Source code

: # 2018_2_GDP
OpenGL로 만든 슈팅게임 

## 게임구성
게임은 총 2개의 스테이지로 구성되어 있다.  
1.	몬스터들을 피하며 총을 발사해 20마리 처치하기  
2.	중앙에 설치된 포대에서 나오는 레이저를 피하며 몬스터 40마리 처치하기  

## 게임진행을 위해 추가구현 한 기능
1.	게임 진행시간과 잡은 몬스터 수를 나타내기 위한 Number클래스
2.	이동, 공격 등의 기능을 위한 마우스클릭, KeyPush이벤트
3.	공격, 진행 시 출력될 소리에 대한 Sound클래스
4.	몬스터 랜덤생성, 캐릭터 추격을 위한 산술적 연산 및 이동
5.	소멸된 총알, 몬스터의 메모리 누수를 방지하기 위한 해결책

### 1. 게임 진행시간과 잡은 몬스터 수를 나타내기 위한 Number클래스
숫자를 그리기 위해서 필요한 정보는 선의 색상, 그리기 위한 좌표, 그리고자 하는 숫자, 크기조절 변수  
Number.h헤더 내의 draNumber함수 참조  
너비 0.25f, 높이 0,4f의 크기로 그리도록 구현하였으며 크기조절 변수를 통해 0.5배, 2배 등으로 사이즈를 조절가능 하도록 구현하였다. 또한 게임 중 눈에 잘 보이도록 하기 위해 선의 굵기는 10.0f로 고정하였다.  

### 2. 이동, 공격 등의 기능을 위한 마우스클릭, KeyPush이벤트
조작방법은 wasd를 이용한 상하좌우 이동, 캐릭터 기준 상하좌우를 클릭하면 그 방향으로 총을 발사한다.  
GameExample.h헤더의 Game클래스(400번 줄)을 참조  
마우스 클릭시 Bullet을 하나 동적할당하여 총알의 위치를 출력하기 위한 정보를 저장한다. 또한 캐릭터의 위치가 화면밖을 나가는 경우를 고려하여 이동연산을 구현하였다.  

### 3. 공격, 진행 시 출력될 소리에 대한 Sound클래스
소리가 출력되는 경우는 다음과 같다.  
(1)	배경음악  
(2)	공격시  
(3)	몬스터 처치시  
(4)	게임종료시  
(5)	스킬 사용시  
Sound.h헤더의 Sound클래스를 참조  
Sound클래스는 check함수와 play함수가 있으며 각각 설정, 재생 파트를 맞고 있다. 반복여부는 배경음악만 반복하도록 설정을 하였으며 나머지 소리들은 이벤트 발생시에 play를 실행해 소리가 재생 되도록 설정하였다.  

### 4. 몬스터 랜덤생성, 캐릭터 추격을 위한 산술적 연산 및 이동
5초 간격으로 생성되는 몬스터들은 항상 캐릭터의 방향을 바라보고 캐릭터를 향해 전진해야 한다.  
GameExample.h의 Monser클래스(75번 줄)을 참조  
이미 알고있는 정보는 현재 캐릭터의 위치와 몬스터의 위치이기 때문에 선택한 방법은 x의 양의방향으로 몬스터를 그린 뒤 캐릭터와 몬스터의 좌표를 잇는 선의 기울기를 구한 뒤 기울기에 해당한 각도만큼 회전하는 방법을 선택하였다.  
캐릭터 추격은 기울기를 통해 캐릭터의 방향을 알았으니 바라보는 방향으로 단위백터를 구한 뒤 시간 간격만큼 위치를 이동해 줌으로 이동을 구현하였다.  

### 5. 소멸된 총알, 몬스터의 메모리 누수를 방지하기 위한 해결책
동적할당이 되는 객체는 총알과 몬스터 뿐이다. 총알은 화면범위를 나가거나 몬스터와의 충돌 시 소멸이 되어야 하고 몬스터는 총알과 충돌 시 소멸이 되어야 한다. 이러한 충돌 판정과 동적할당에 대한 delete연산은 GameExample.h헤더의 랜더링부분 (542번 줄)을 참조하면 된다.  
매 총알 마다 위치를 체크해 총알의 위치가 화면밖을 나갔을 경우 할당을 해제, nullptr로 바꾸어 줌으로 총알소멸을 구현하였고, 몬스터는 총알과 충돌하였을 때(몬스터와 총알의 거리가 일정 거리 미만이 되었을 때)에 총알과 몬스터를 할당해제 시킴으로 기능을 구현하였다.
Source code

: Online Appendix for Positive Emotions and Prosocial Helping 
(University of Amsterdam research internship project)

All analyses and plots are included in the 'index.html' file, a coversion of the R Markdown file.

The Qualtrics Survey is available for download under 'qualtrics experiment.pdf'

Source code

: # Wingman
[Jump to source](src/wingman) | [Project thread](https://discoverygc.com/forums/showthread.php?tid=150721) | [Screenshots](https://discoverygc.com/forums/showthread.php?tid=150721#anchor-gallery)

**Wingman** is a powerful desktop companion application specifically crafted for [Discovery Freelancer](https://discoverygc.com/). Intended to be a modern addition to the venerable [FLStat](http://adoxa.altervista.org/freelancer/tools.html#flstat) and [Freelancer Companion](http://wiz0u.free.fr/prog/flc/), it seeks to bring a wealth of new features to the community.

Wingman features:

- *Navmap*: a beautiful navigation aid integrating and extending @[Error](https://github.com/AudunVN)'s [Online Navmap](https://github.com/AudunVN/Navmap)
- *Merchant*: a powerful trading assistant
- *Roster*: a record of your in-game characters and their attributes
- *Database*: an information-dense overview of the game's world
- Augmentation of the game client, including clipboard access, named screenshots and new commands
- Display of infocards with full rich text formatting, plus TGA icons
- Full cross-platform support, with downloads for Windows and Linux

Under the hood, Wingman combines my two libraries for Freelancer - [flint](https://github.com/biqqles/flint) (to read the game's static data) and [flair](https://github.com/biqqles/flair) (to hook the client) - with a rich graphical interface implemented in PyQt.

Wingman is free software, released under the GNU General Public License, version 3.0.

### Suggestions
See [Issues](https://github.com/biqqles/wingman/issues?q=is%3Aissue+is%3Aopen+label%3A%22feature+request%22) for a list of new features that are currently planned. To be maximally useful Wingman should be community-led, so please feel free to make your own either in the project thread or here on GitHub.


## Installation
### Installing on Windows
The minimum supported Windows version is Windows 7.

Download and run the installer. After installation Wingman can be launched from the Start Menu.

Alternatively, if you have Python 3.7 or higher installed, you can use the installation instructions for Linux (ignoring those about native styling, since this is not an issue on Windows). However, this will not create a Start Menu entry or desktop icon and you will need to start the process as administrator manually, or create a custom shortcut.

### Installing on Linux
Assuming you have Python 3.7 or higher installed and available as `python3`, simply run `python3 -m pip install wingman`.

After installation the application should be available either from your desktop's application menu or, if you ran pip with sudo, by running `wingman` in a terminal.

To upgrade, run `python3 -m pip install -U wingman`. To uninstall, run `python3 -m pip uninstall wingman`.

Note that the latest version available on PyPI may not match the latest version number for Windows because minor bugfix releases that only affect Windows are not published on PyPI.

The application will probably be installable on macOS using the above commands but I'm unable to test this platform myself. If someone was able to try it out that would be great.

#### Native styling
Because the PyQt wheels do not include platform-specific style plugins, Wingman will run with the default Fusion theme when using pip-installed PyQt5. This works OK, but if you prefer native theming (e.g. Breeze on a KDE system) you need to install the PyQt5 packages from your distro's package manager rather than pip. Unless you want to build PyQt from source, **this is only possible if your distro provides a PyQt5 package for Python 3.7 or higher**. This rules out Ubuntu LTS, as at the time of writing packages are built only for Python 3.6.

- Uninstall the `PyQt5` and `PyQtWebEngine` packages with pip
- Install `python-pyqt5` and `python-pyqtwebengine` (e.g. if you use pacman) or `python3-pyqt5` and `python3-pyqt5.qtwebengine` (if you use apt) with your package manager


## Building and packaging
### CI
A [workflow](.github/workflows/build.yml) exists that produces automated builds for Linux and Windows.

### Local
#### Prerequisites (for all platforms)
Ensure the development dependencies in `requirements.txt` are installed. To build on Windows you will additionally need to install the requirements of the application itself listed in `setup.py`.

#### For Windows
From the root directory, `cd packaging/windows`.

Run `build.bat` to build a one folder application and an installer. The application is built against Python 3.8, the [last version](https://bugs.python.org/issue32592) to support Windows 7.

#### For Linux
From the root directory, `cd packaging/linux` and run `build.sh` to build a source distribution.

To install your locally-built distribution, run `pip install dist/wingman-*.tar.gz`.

++++

== Requirement ==
Within the data above, the lines from the one with "The Qualtrics Survey" to the one with "[Jump to source](src/wingman)" must be repeated exactly; no other line belongs in the answer.

== Exercise output ==
The Qualtrics Survey is available for download under 'qualtrics experiment.pdf'

Source code

: # Wingman
[Jump to source](src/wingman) | [Project thread](https://discoverygc.com/forums/showthread.php?tid=150721) | [Screenshots](https://discoverygc.com/forums/showthread.php?tid=150721#anchor-gallery)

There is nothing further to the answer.